Saved data entries
* * *

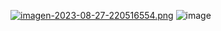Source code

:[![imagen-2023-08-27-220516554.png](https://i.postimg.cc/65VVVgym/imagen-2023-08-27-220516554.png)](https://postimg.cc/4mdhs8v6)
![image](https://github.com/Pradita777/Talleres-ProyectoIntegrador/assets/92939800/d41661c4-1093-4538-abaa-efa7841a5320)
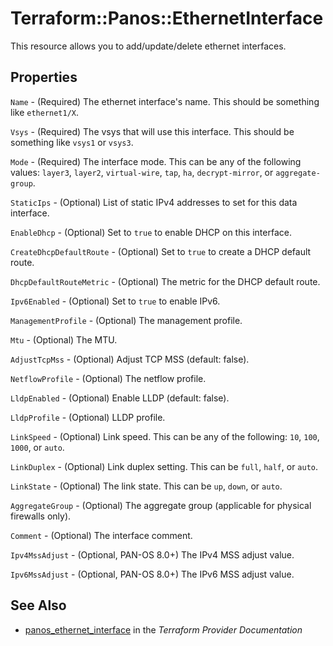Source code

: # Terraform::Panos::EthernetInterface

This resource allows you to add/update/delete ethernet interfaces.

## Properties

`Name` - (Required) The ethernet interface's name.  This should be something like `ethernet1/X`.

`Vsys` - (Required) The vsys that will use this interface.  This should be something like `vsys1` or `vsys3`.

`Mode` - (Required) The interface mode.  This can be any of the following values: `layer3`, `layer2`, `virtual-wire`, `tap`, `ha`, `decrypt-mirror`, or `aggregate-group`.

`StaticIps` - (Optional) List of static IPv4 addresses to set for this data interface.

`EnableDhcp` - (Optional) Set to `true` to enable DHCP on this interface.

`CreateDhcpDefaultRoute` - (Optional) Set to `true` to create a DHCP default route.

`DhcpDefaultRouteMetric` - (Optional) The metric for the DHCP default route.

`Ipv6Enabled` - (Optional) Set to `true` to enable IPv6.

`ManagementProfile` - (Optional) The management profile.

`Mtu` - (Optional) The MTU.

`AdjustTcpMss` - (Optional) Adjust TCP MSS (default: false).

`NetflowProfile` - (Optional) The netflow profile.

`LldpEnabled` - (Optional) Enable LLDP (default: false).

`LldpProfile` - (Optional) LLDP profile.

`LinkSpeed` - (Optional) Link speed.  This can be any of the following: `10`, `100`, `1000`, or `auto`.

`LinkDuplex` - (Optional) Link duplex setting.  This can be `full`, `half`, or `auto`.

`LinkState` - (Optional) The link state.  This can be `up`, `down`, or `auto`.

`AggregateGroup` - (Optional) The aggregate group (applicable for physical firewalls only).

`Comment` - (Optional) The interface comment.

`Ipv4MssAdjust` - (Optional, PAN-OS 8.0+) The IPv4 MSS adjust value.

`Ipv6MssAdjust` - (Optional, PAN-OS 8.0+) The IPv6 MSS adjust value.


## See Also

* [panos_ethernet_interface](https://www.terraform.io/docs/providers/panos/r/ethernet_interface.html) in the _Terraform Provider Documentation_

* * *

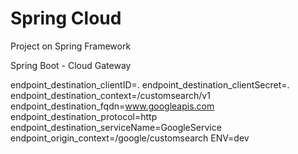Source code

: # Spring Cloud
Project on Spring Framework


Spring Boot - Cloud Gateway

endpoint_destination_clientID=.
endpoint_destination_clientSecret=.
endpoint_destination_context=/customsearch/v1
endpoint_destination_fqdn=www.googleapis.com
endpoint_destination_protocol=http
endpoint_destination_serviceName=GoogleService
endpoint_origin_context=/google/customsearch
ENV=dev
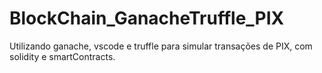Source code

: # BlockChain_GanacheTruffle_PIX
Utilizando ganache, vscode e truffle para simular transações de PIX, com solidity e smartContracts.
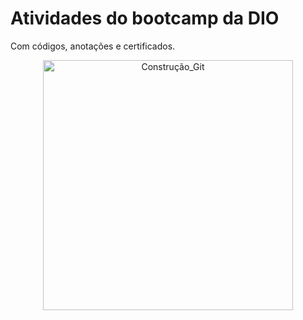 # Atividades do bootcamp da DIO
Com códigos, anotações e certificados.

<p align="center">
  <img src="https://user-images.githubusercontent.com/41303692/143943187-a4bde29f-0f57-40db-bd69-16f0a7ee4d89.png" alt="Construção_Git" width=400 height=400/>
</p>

* * *

- The task
The only reply wanted is the number of lines in the records above containing the word "following".

- Result of the task
2